Members of the central bank and other policy markers are hoping that the "cure for higher inflation is higher inflation." Put another way, higher prices decrease demand, thereby lowering price pressure. Supporting this is the strengthening dollar, which will lower the price of commodities, all of which are priced in dollars.
However, inflation is a becoming a bigger concern of mine, largely because of agricultural price pressures across the globe. We've seen truly bizzare weather over the last year play havoc with crops. India and China are adding extremely strong pressure to the demand side of the equation, pulling the demand curve to the right. And there is only so much yield to expect from crops. In short, I'm not seeing enough relief in this area of warrant a calmer inflation outlook just yet.


1 comment:
Yep. It's something we should really be keeping an eye on.
Yields of a number of things are terrible this year -- the corn picture would look vastly worse if we hadn't had high prices prompting a record number of acres in production. We used more land and more resources to produce less corn per acre than we've seen in a long time. If you look at the USDA reports, a lot of the hits are also in quality, with lots of things coming in at frighteningly high rates of "very poor" or "poor." US sorghum is awful this year. And skipping out of food, cotton is also in trouble, FWIW.
And some of this will filter for a while. Rangelands are "poor" to "very poor" in most of the heavy cattle grazing lands, hay is having to be imported from out of state in drought-hit areas, and corn and other feed grains are pricy. Almost all but the best breeding livestock are being sent to finish early to cut costs, which means there will be a spike in the number of head going to slaughter over the next months, but each will be killed at lower weight than normal.
And next year, we'll be in for a world of hurt -- animals are being rushed now, and that will mean very few from the time those work through until the stocks are replenished. Beef in particular is probably headed for a wild ride over the next 12-18 months, and some of the same pressures will hit dairy, too.

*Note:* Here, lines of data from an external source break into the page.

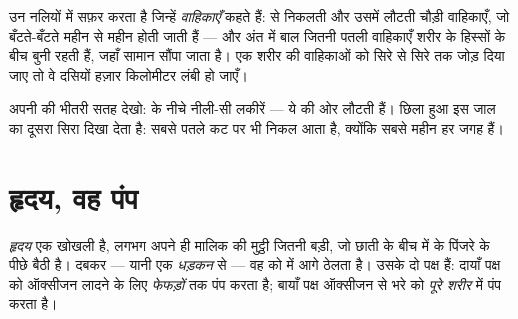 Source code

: \begin{definition}[रक्त वाहिकाएँ]\label{def:g4:heart-and-blood:vessels}
 उन नलियों में सफ़र करता है जिन्हें 
\emph{वाहिकाएँ} कहते हैं:  से निकलती और उसमें
लौटती चौड़ी वाहिकाएँ, जो बँटते-बँटते महीन से महीन होती जाती हैं --- और
अंत में बाल जितनी पतली वाहिकाएँ शरीर के हिस्सों के बीच बुनी रहती हैं,
जहाँ सामान सौंपा जाता है। एक शरीर की वाहिकाओं को सिरे से सिरे तक जोड़
दिया जाए तो वे दसियों हज़ार किलोमीटर लंबी हो जाएँ।
\end{definition}

\begin{remark}[वाहिकाओं को देखना]\label{rem:g4:heart-and-blood:see}
अपनी  की भीतरी सतह देखो:  के नीचे नीली-सी लकीरें --- ये 
की ओर लौटती  हैं। छिला हुआ  इस जाल का दूसरा सिरा
दिखा देता है: सबसे पतले कट पर भी  निकल आता है, क्योंकि सबसे महीन
 हर जगह हैं।
\end{remark}

\section{हृदय, वह पंप}

\begin{definition}[हृदय]\label{def:g4:heart-and-blood:heart}
\emph{हृदय} एक खोखली  है, लगभग अपने ही मालिक की मुट्ठी
जितनी बड़ी, जो छाती के बीच में  के पिंजरे के पीछे बैठी है। दबकर
--- यानी एक \emph{धड़कन} से --- वह  को  में
आगे ठेलता है। उसके दो पक्ष हैं: दायाँ पक्ष  को ऑक्सीजन लादने के
लिए \emph{फेफड़ों} तक पंप करता है; बायाँ पक्ष ऑक्सीजन से भरे  को
\emph{पूरे शरीर} में पंप करता है।
\end{definition}

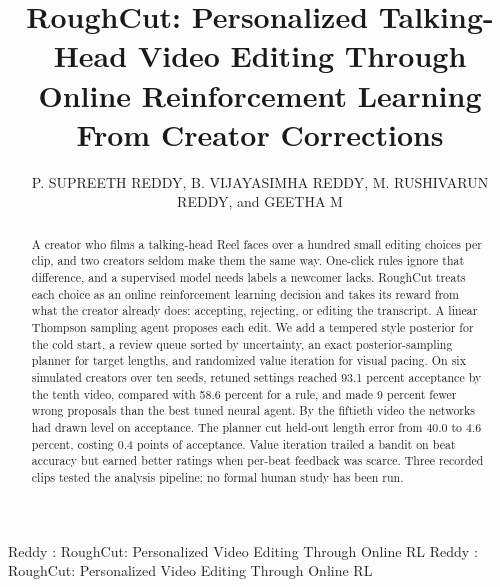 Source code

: \documentclass{ieeeaccess}
\begin{document}

\title{RoughCut: Personalized Talking-Head Video Editing Through Online Reinforcement Learning From Creator Corrections}
\author{\uppercase{P. Supreeth Reddy},
\uppercase{B. Vijayasimha Reddy},
\uppercase{M. Rushivarun Reddy}, and
\uppercase{Geetha M}}
\address[1]{Department of Computer Science and Engineering, Amrita School of Computing, Amrita Vishwa Vidyapeetham, Amritapuri, Kerala, India (e-mail: am.sc.u4ae23142@am.students.amrita.edu, am.sc.u4aie23110@am.students.amrita.edu,\newline am.sc.u4aie23128@am.students.amrita.edu, geetham@am.amrita.edu)}

\markboth
{Reddy \headeretal: RoughCut: Personalized Video Editing Through Online RL}
{Reddy \headeretal: RoughCut: Personalized Video Editing Through Online RL}


\begin{abstract}
A creator who films a talking-head Reel faces over a hundred small editing choices per clip, and two creators seldom make them the same way. One-click rules ignore that difference, and a supervised model needs labels a newcomer lacks. RoughCut treats each choice as an online reinforcement learning decision and takes its reward from what the creator already does: accepting, rejecting, or editing the transcript. A linear Thompson sampling agent proposes each edit. We add a tempered style posterior for the cold start, a review queue sorted by uncertainty, an exact posterior-sampling planner for target lengths, and randomized value iteration for visual pacing. On six simulated creators over ten seeds, retuned settings reached 93.1 percent acceptance by the tenth video, compared with 58.6 percent for a rule, and made 9 percent fewer wrong proposals than the best tuned neural agent. By the fiftieth video the networks had drawn level on acceptance. The planner cut held-out length error from 40.0 to 4.6 percent, costing 0.4 points of acceptance. Value iteration trailed a bandit on beat accuracy but earned better ratings when per-beat feedback was scarce. Three recorded clips tested the analysis pipeline; no formal human study has been run.

\end{abstract}
\end{document}
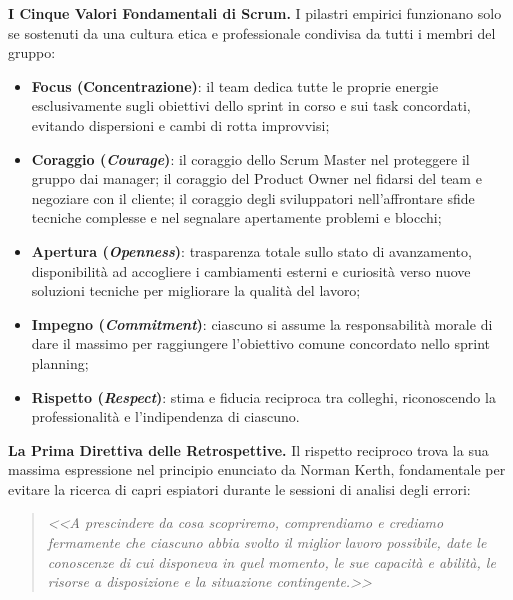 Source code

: \documentclass[12pt]{extarticle}
\begin{document}
\medskip
\noindent \textbf{I Cinque Valori Fondamentali di Scrum.} I pilastri empirici funzionano solo se sostenuti da una cultura etica e professionale condivisa da tutti i membri del gruppo:
\begin{itemize}
    \item \textbf{Focus (Concentrazione)}: il team dedica tutte le proprie energie esclusivamente sugli obiettivi dello sprint in corso e sui task concordati, evitando dispersioni e cambi di rotta improvvisi;
    \item \textbf{Coraggio (\textit{Courage})}: il coraggio dello Scrum Master nel proteggere il gruppo dai manager; il coraggio del Product Owner nel fidarsi del team e negoziare con il cliente; il coraggio degli sviluppatori nell'affrontare sfide tecniche complesse e nel segnalare apertamente problemi e blocchi;
    \item \textbf{Apertura (\textit{Openness})}: trasparenza totale sullo stato di avanzamento, disponibilità ad accogliere i cambiamenti esterni e curiosità verso nuove soluzioni tecniche per migliorare la qualità del lavoro;
    \item \textbf{Impegno (\textit{Commitment})}: ciascuno si assume la responsabilità morale di dare il massimo per raggiungere l'obiettivo comune concordato nello sprint planning;
    \item \textbf{Rispetto (\textit{Respect})}: stima e fiducia reciproca tra colleghi, riconoscendo la professionalità e l'indipendenza di ciascuno.
\end{itemize}

\medskip
\noindent \textbf{La Prima Direttiva delle Retrospettive.} Il rispetto reciproco trova la sua massima espressione nel principio enunciato da Norman Kerth, fondamentale per evitare la ricerca di capri espiatori durante le sessioni di analisi degli errori:
\begin{quote}
    \textit{<<A prescindere da cosa scopriremo, comprendiamo e crediamo fermamente che ciascuno abbia svolto il miglior lavoro possibile, date le conoscenze di cui disponeva in quel momento, le sue capacità e abilità, le risorse a disposizione e la situazione contingente.>>}
\end{quote}
\end{document}
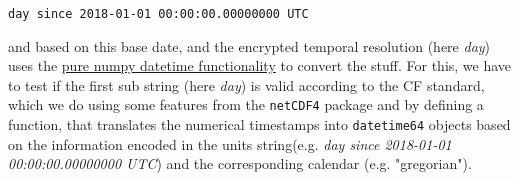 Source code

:\documentclass[11pt]{article}
\begin{document}
    \begin{Verbatim}[commandchars=\\\{\}]
day since 2018-01-01 00:00:00.00000000 UTC

    \end{Verbatim}

    and based on this base date, and the encrypted temporal resolution (here
\emph{day}) uses the
\href{https://docs.scipy.org/doc/numpy-1.14.0/reference/arrays.datetime.html}{pure
numpy datetime functionality} to convert the stuff. For this, we have to
test if the first sub string (here \emph{day}) is valid according to the
CF standard, which we do using some features from the \texttt{netCDF4}
package and by defining a function, that translates the numerical
timestamps into \texttt{datetime64} objects based on the information
encoded in the units string(e.g. \emph{day since 2018-01-01
00:00:00.00000000 UTC}) and the corresponding calendar (e.g.
"gregorian").
\end{document}
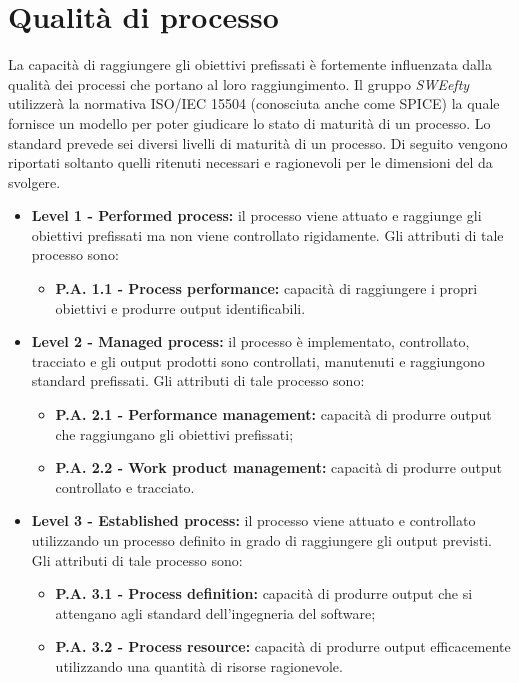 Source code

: \section{Qualità di processo}
\label{sec:qdp}
La capacità di raggiungere gli obiettivi prefissati è fortemente influenzata dalla qualità dei processi che portano al loro raggiungimento. Il gruppo \textit{SWEefty} utilizzerà la normativa ISO/IEC 15504 (conosciuta anche come SPICE) la quale fornisce un modello per poter giudicare lo stato di maturità di un processo.
Lo standard prevede sei diversi livelli di maturità di un processo. Di seguito vengono riportati soltanto quelli ritenuti necessari e ragionevoli per le dimensioni del  da svolgere.
\begin{itemize} 
	\item \textbf{Level 1 - Performed process:}
		il  processo  viene  attuato  e  raggiunge  gli
		obiettivi prefissati ma non viene controllato rigidamente.  Gli
		attributi di tale processo sono:
		\begin{itemize}
			\item \textbf{P.A. 1.1 - Process performance:}
			capacità  di  raggiungere  i  propri
			obiettivi e produrre output identificabili.
		\end{itemize}
	\item \textbf{Level 2 - Managed process:}
		il processo è implementato, controllato, tracciato e gli output prodotti sono controllati, manutenuti e raggiungono standard prefissati.  Gli attributi di tale processo sono:
		\begin{itemize}
			\item \textbf{P.A. 2.1 - Performance management:}
				capacità  di  produrre  output che raggiungano gli obiettivi prefissati;
			\item \textbf{P.A. 2.2 - Work product management:}
				capacità di produrre output controllato e tracciato.
		\end{itemize}
	\item \textbf{Level 3 - Established process:}
		il processo viene attuato e controllato utilizzando un processo definito in grado di raggiungere gli output previsti. Gli  attributi  di  tale processo sono:
		\begin{itemize}
			\item \textbf{P.A. 3.1 - Process definition:}
			capacità  di  produrre  output  che  si
			attengano agli standard dell’ingegneria del software;
			\item \textbf{P.A. 3.2 - Process resource:}
			capacità  di  produrre  output  efficacemente utilizzando una quantità di risorse ragionevole.

\end{itemize}
\end{itemize}
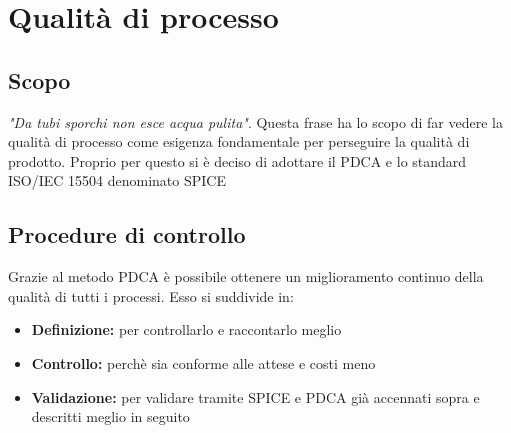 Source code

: \section{Qualità di processo}
\subsection{Scopo}
\textit{"Da tubi sporchi non esce acqua pulita"}.\newline
Questa frase ha lo scopo di far vedere la qualità di processo come esigenza fondamentale per perseguire la qualità di prodotto. Proprio per questo si è deciso di adottare il PDCA e lo standard ISO/IEC 15504 denominato SPICE
\subsection{Procedure di controllo}
Grazie al metodo PDCA  è possibile ottenere un miglioramento continuo della qualità di tutti i processi. Esso si suddivide in:
\begin{itemize}
	\item{\textbf{Definizione:} per controllarlo e raccontarlo meglio}
	\item{\textbf{Controllo:} perchè sia conforme alle attese e costi meno}
	\item{\textbf{Validazione:}  per validare tramite SPICE e PDCA già accennati sopra e descritti meglio in seguito}
\end{itemize}
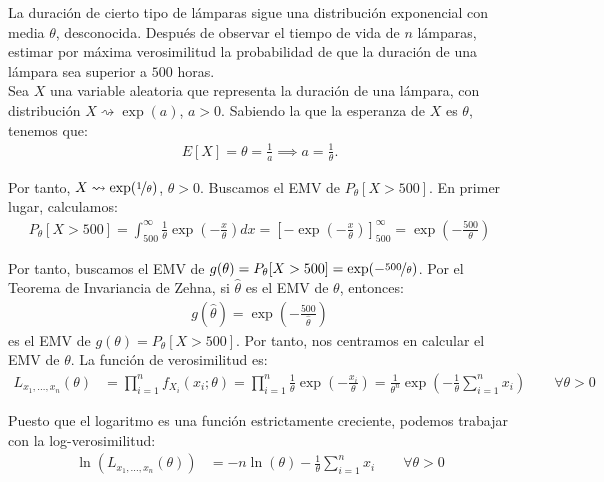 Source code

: \begin{ejemplo}
    La duración de cierto tipo de lámparas sigue una distribución exponencial con media $\theta$, desconocida. Después de observar el tiempo de vida de $n$ lámparas, estimar por máxima verosimilitud la probabilidad de que la duración de una lámpara sea superior a $500$ horas.\\

    Sea $X$ una variable aleatoria que representa la duración de una lámpara, con distribución $X \rightsquigarrow \exp(a)$, $a > 0$. Sabiendo la que la esperanza de $X$ es $\theta$, tenemos que:
    \begin{align*}
        E[X] = \theta = \frac{1}{a} \implies a = \frac{1}{\theta}.
    \end{align*}

    Por tanto, $X \rightsquigarrow \exp(\nicefrac{1}{\theta})$, $\theta > 0$. Buscamos el EMV de $P_{\theta}[X > 500]$. En primer lugar, calculamos:
    \begin{align*}
        P_{\theta}[X > 500] = \int_{500}^{\infty} \frac{1}{\theta} \exp\left(-\frac{x}{\theta}\right) dx = \left[-\exp\left(-\frac{x}{\theta}\right)\right]_{500}^{\infty} = \exp\left(-\frac{500}{\theta}\right)
    \end{align*}

    Por tanto, buscamos el EMV de $g(\theta) = P_{\theta}[X > 500] = \exp(-\nicefrac{500}{\theta})$. Por el Teorema de Invariancia de Zehna, si $\hat{\theta}$ es el EMV de $\theta$, entonces:
    \begin{align*}
        g(\hat{\theta}) = \exp\left(-\frac{500}{\hat{\theta}}\right)
    \end{align*}
    es el EMV de $g(\theta) = P_{\theta}[X > 500]$. Por tanto, nos centramos en calcular el EMV de $\theta$. La función de verosimilitud es:
    \begin{align*}
        L_{x_1, \ldots, x_n}(\theta) &= \prod_{i=1}^{n} f_{X_i}(x_i; \theta) = \prod_{i=1}^{n} \frac{1}{\theta} \exp\left(-\frac{x_i}{\theta}\right) = \frac{1}{\theta^n} \exp\left(-\frac{1}{\theta} \sum_{i=1}^{n} x_i\right) \qquad \forall \theta > 0
    \end{align*}

    Puesto que el logaritmo es una función estrictamente creciente, podemos trabajar con la log-verosimilitud:
    \begin{align*}
        \ln(L_{x_1, \ldots, x_n}(\theta)) &= -n\ln(\theta) - \frac{1}{\theta} \sum_{i=1}^{n} x_i \qquad \forall \theta > 0
    \end{align*}


\end{ejemplo}
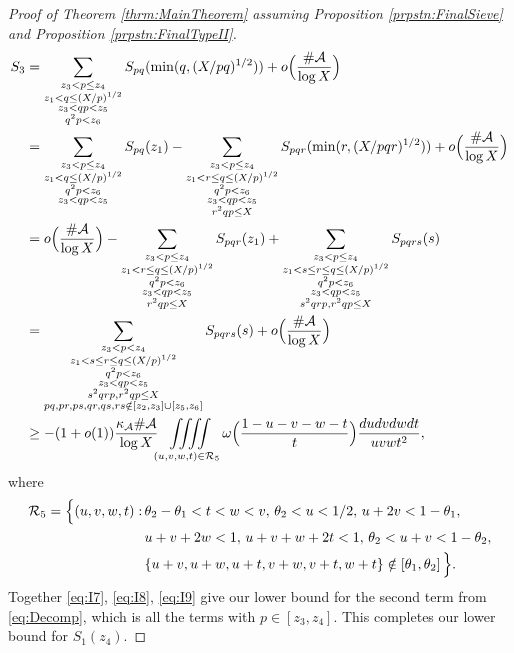 \documentclass[10pt]{amsart}
\theoremstyle{plain}
\numberwithin{sblmm}{thrm}
\numberwithin{equation}{section}
\begin{document}
\begin{proof}[Proof of Theorem \ref{thrm:MainTheorem} assuming Proposition \ref{prpstn:FinalSieve} and Proposition \ref{prpstn:FinalTypeII}]
%
\begingroup
\allowdisplaybreaks
\begin{align}
S_3&=\sum_{\substack{z_3<p\le z_4\\ z_1<q\le (X/p)^{1/2}\\ z_3<q p<z_5 \\ q^2p <z_6}}S_{p q}(\min(q,(X/p q)^{1/2}))+o\Bigl(\frac{\#\mathcal{A}}{\log{X}}\Bigr)\nonumber\\
&=\sum_{\substack{z_3<p\le z_4\\ z_1<q\le (X/p)^{1/2} \\ q^2p <z_6\\ z_3<q p<z_5}}S_{p q}(z_1)-\sum_{\substack{z_3<p\le z_4\\ z_1<r\le q\le (X/p)^{1/2} \\ q^2p <z_6\\ z_3<q p<z_5\\ r^2q p\le X}}S_{p q r}(\min(r,(X/p q r)^{1/2}))%
+o\Bigl(\frac{\#\mathcal{A}}{\log{X}}\Bigr)\nonumber\\
%
%
&=o\Bigl(\frac{\#\mathcal{A}}{\log{X}}\Bigr)-\sum_{\substack{z_3<p\le z_4\\ z_1<r\le q\le (X/p)^{1/2} \\ q^2p <z_6\\ z_3<q p<z_5\\ r^2q p\le X}}S_{p q r}(z_1)%
%
+\sum_{\substack{z_3<p\le z_4\\ z_1<s\le r\le q\le (X/p)^{1/2} \\ q^2p <z_6\\ z_3<q p<z_5\\ s^2q r p, r^2 q p\le X}}S_{p q r s}(s)\nonumber\\
&=\sum_{\substack{z_3<p<z_4\\ z_1<s\le r\le q\le (X/p)^{1/2} \\ q^2p<z_6 \\ z_3<q p<z_5\\ s^2q r p, r^2 q p\le X \\ p q, p r, p s, q r, q s, r s\notin[z_2,z_3]\cup[z_5,z_6]}}S_{p q r s}(s)+o\Bigl(\frac{\#\mathcal{A}{}}{\log{X}}\Bigr)\nonumber\\
&\ge -(1+o(1))\frac{\kappa_{\mathcal{A}}\#\mathcal{A}{}}{\log{X}}\iiiint\limits_{(u,v,w,t)\in\mathcal{R}_5}\omega\Bigl(\frac{1-u-v-w-t}{t}\Bigr)\frac{d u d v d w d t}{ u v w t^2},\label{eq:I9}
\end{align}
\endgroup
%
where
%
\begin{align*}
\mathcal{R}_5=\Bigl\{(u,v,w,t):\, &\theta_2-\theta_1<t<w<v,\, \theta_2<u<1/2,\, u+2v<1-\theta_1,\\
&u+v+2w<1,\, u+v+w+2t<1,\, \theta_2<u+v<1-\theta_2,\\
&\{u+v,u+w,u+t,v+w,v+t,w+t\}\notin[\theta_1,\theta_2]\,\Bigr\}.
\end{align*}
%
Together \eqref{eq:I7}, \eqref{eq:I8}, \eqref{eq:I9} give our lower bound for the second term from \eqref{eq:Decomp}, which is all the terms with $p\in[z_3,z_4]$. This completes our lower bound for $S_1(z_4)$.


\end{proof}
\end{document}
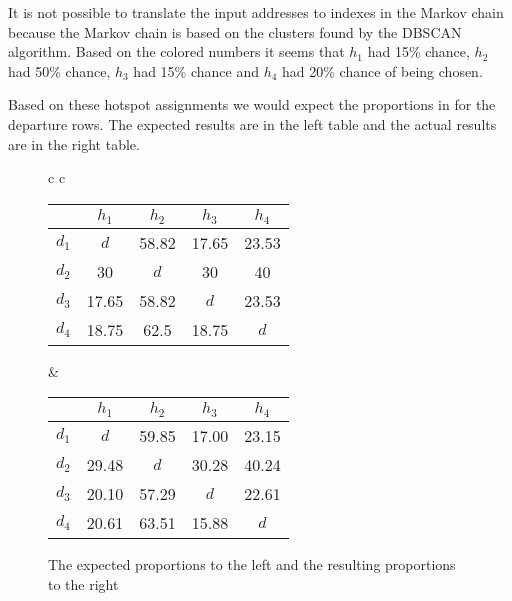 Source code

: It is not possible to translate the input addresses to indexes in the Markov chain because the Markov chain is based on the clusters found by the DBSCAN algorithm.
Based on the colored numbers it seems that $ h_1 $ had 15\% chance, $ h_2 $ had 50\% chance, $ h_3 $ had 15\% chance and $ h_4 $ had 20\% chance of being chosen.

Based on these hotspot assignments we would expect the proportions in  for the departure rows.
The expected results are in the left table and the actual results are in the right table.

\begin{figure}

\begin{tabular} {c c }

\begin{tabular}{ | c | c c c c |}
	\hline
	 & $ h_1 $ & $ h_2 $ & $ h_3 $ & $ h_4 $\\
	\hline
	$ d_1 $ & $ d $ & 58.82 & 17.65 & 23.53\\
	$ d_2 $ & 30 & $ d $ & 30 & 40\\
	$ d_3 $ & 17.65 & 58.82 & $ d $ & 23.53\\
	$ d_4 $ & 18.75 & 62.5 & 18.75 & $ d $\\
	\hline
\end{tabular}

&

\begin{tabular}{ | c | c c c c |}
	\hline
	& $ h_1 $ & $ h_2 $ & $ h_3 $ & $ h_4 $\\
	\hline
	$ d_1 $ & $ d $ & 59.85 & 17.00 & 23.15\\
	$ d_2 $ & 29.48 & $ d $ & 30.28 & 40.24\\
	$ d_3 $ & 20.10 & 57.29 & $ d $ & 22.61 \\
	$ d_4 $ & 20.61 & 63.51 & 15.88 & $ d $\\
	\hline
\end{tabular}
\end{tabular}
\caption{The expected proportions to the left and the resulting proportions to the right}\label{uneven_results}
\end{figure}

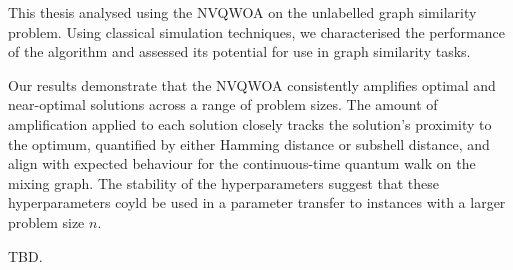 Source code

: This thesis analysed using the NVQWOA on the unlabelled graph similarity problem. Using classical simulation techniques, we characterised the performance of the algorithm and assessed its potential for use in graph similarity tasks.

Our results demonstrate that the NVQWOA consistently amplifies optimal and near-optimal solutions across a range of problem sizes. The amount of amplification applied to each solution closely tracks the solution's proximity to the optimum, quantified by either Hamming distance or subshell distance, and align with expected behaviour for the continuous-time quantum walk on the mixing graph. The stability of the hyperparameters suggest that these hyperparameters coyld be used in a parameter transfer to instances with a larger problem size $n$.

TBD.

You can't get more rain at any price. It is perfectly possible for inflation more generally to be very low, but for food prices to be skyrocketing. Demand isn't terribly flexible, supply is largely inflexible in the short term, and price is inflexible to the downside in livestock in particular, where other ag inputs (hay/corn/decent rangeland for cattle) are very tight.
Maybe, someday, the world's economists will realize that even in straight-up economic terms, the costs involved in climate change will likely be much higher than the costs of trying to prevent it from getting worse. But I'm betting we're headed for very troubled food production for quite a few years before that reality sets in.